Broken Country starts with a minor domestic tragedy on a farm owned by Frank and Beth, our narrator. As Frank and his brother Jimmy are dealing with their sheep, a neighbor’s dog runs into their enclosure and starts wildly attacking the lambs. Jimmy shoots the dog in order to save the flock, just as the neighbor and his young son catch up to their animal. The boy’s father turns out to be Gabriel, Beth’s first boyfriend, whom she hasn’t seen in years.
The novel than flashes forward a few years and we’re in a courtroom where Beth sits in the audience watching a man on trial for killing another man. This, for what it’s worth, is where the book started to lose me. The asinine “bit” of withholding the identities of the defendant and the victim just to bait the reader was so phony, especially once she had attorneys and witnesses refraining from mentioning names in their dialogue.
There are further chapters where we flash back to the relationship between Beth and Gabriel, whose rich family looks down on Beth and her schoolteacher parents. As Beth and Gabriel’s first relationship falls apart, we see them reconnect in parallel, despite Beth’s supposedly happy marriage to Frank. Beth and Frank’s tragic loss of their only child has an unexpected bearing on Beth’s relationship to Gabriel’s son, Leo, in ways that make Frank extremely wary.
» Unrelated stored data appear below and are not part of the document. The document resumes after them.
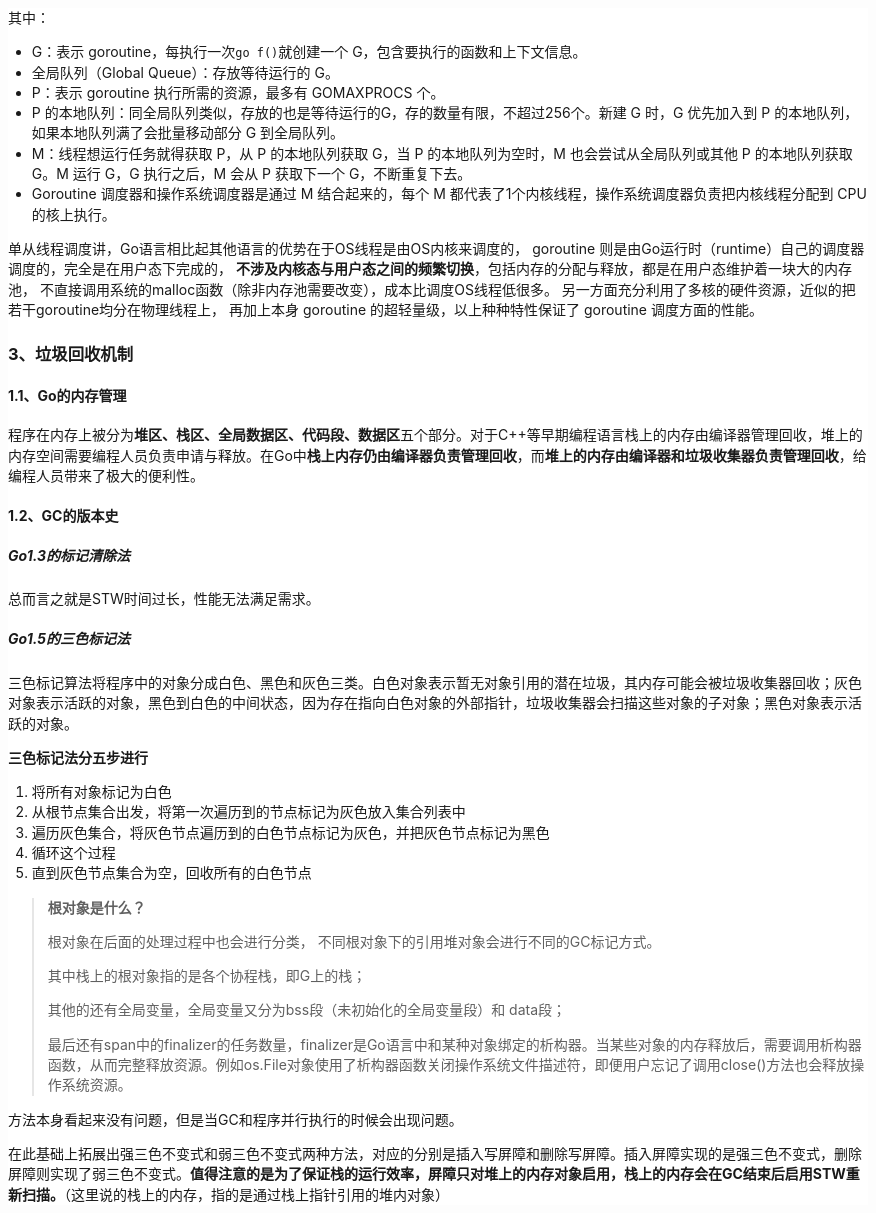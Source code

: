 其中：

- G：表示 goroutine，每执行一次`go f()`就创建一个 G，包含要执行的函数和上下文信息。
- 全局队列（Global Queue）：存放等待运行的 G。
- P：表示 goroutine 执行所需的资源，最多有 GOMAXPROCS 个。
- P 的本地队列：同全局队列类似，存放的也是等待运行的G，存的数量有限，不超过256个。新建 G 时，G 优先加入到 P 的本地队列，如果本地队列满了会批量移动部分 G 到全局队列。
- M：线程想运行任务就得获取 P，从 P 的本地队列获取 G，当 P 的本地队列为空时，M 也会尝试从全局队列或其他 P 的本地队列获取 G。M 运行 G，G 执行之后，M 会从 P 获取下一个 G，不断重复下去。
- Goroutine 调度器和操作系统调度器是通过 M 结合起来的，每个 M 都代表了1个内核线程，操作系统调度器负责把内核线程分配到 CPU 的核上执行。

单从线程调度讲，Go语言相比起其他语言的优势在于OS线程是由OS内核来调度的， goroutine 则是由Go运行时（runtime）自己的调度器调度的，完全是在用户态下完成的， **不涉及内核态与用户态之间的频繁切换**，包括内存的分配与释放，都是在用户态维护着一块大的内存池， 不直接调用系统的malloc函数（除非内存池需要改变），成本比调度OS线程低很多。 另一方面充分利用了多核的硬件资源，近似的把若干goroutine均分在物理线程上， 再加上本身 goroutine 的超轻量级，以上种种特性保证了 goroutine 调度方面的性能。



### 3、垃圾回收机制

#### 1.1、Go的内存管理

程序在内存上被分为**堆区、栈区、全局数据区、代码段、数据区**五个部分。对于C++等早期编程语言栈上的内存由编译器管理回收，堆上的内存空间需要编程人员负责申请与释放。在Go中**栈上内存仍由编译器负责管理回收**，而**堆上的内存由编译器和垃圾收集器负责管理回收**，给编程人员带来了极大的便利性。

#### 1.2、GC的版本史

##### Go1.3的标记清除法

总而言之就是STW时间过长，性能无法满足需求。

##### Go1.5的三色标记法

三色标记算法将程序中的对象分成白色、黑色和灰色三类。白色对象表示暂无对象引用的潜在垃圾，其内存可能会被垃圾收集器回收；灰色对象表示活跃的对象，黑色到白色的中间状态，因为存在指向白色对象的外部指针，垃圾收集器会扫描这些对象的子对象；黑色对象表示活跃的对象。

**三色标记法分五步进行**

1. 将所有对象标记为白色
2. 从根节点集合出发，将第一次遍历到的节点标记为灰色放入集合列表中
3. 遍历灰色集合，将灰色节点遍历到的白色节点标记为灰色，并把灰色节点标记为黑色
4. 循环这个过程
5. 直到灰色节点集合为空，回收所有的白色节点

> **根对象是什么？**
>
> 根对象在后面的处理过程中也会进行分类， 不同根对象下的引用堆对象会进行不同的GC标记方式。
>
> 其中栈上的根对象指的是各个协程栈，即G上的栈；
>
> 其他的还有全局变量，全局变量又分为bss段（未初始化的全局变量段）和 data段；
>
> 最后还有span中的finalizer的任务数量，finalizer是Go语言中和某种对象绑定的析构器。当某些对象的内存释放后，需要调用析构器函数，从而完整释放资源。例如os.File对象使用了析构器函数关闭操作系统文件描述符，即便用户忘记了调用close()方法也会释放操作系统资源。

方法本身看起来没有问题，但是当GC和程序并行执行的时候会出现问题。

在此基础上拓展出强三色不变式和弱三色不变式两种方法，对应的分别是插入写屏障和删除写屏障。插入屏障实现的是强三色不变式，删除屏障则实现了弱三色不变式。**值得注意的是为了保证栈的运行效率，屏障只对堆上的内存对象启用，栈上的内存会在GC结束后启用STW重新扫描。**（这里说的栈上的内存，指的是通过栈上指针引用的堆内对象）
As the details of the crime come into focus, the soap opera plotting gives way to a central mystery that is ultimately straightforward and distinctly unsatisfying. Some additional last-minute revelations do little to stir up the reader’s passions. The biggest problem is our protagonist, Beth, whose behavior reads as far more abhorrent and selfish than author Clare Leslie Hall’s treatment of it. There’s a dissonance caused by the difference between the audience’s perception of Beth and how it seems the author intends us to feel about her.
Broken Country is an extremely quick read, but all it has to offer is a boilerplate, bog-standard contemporary lit plot. There’s nothing distinguishing or accomplished about it.